# What you need to do:
Determine the count of lines containing "taille" in the entries below and return only that figure.

[Source texts of formatted documents]
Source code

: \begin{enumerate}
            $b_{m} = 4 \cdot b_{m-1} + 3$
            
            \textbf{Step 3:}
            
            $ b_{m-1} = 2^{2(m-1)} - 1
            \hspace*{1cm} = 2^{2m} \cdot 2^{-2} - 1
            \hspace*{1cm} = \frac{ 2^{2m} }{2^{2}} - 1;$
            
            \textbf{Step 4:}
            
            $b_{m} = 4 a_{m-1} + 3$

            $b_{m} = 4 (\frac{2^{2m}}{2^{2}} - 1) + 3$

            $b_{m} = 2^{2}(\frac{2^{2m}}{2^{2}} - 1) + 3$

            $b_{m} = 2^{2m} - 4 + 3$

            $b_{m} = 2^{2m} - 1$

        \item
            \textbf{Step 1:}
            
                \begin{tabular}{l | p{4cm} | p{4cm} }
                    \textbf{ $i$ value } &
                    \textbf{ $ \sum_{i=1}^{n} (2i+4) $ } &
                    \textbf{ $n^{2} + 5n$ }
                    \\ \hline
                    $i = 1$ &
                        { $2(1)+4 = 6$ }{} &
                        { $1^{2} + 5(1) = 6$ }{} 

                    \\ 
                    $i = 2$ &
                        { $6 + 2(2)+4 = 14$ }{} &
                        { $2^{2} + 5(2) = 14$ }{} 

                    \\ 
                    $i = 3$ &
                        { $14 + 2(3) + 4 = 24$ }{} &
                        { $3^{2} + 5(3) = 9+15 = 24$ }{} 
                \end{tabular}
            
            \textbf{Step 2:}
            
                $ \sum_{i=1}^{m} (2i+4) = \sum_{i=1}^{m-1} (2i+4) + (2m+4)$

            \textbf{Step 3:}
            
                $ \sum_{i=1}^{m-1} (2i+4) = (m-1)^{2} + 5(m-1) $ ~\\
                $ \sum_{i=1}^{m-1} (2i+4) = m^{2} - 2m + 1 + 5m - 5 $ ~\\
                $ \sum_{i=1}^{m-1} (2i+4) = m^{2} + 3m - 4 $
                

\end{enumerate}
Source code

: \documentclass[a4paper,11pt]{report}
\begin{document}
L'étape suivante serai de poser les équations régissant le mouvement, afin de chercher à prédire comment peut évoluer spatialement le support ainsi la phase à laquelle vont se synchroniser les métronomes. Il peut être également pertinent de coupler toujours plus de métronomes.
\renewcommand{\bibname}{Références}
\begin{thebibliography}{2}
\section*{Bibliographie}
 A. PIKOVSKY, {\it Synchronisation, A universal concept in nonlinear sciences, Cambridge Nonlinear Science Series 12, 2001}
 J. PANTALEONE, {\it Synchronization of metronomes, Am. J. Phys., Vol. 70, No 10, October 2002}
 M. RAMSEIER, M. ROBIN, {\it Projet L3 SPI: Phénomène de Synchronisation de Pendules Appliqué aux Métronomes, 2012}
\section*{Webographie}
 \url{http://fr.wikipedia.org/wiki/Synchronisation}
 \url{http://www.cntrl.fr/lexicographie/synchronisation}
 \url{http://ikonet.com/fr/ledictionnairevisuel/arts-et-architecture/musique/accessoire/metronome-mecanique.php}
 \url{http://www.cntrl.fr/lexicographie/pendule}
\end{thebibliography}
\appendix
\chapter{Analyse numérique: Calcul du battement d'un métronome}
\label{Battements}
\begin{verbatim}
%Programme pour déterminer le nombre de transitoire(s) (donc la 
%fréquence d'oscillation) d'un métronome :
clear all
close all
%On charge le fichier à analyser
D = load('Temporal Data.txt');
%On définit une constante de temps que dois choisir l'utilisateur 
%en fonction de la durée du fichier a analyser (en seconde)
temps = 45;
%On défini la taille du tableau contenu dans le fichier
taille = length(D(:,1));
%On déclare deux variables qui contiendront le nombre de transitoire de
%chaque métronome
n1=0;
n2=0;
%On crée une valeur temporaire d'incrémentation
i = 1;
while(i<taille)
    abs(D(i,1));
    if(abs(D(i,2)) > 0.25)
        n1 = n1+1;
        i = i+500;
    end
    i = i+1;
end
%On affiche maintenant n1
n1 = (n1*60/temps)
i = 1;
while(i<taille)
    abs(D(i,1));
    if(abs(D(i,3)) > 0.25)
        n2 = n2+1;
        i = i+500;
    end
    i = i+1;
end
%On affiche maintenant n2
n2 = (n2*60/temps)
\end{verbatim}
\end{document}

# Answer for this exercise:
4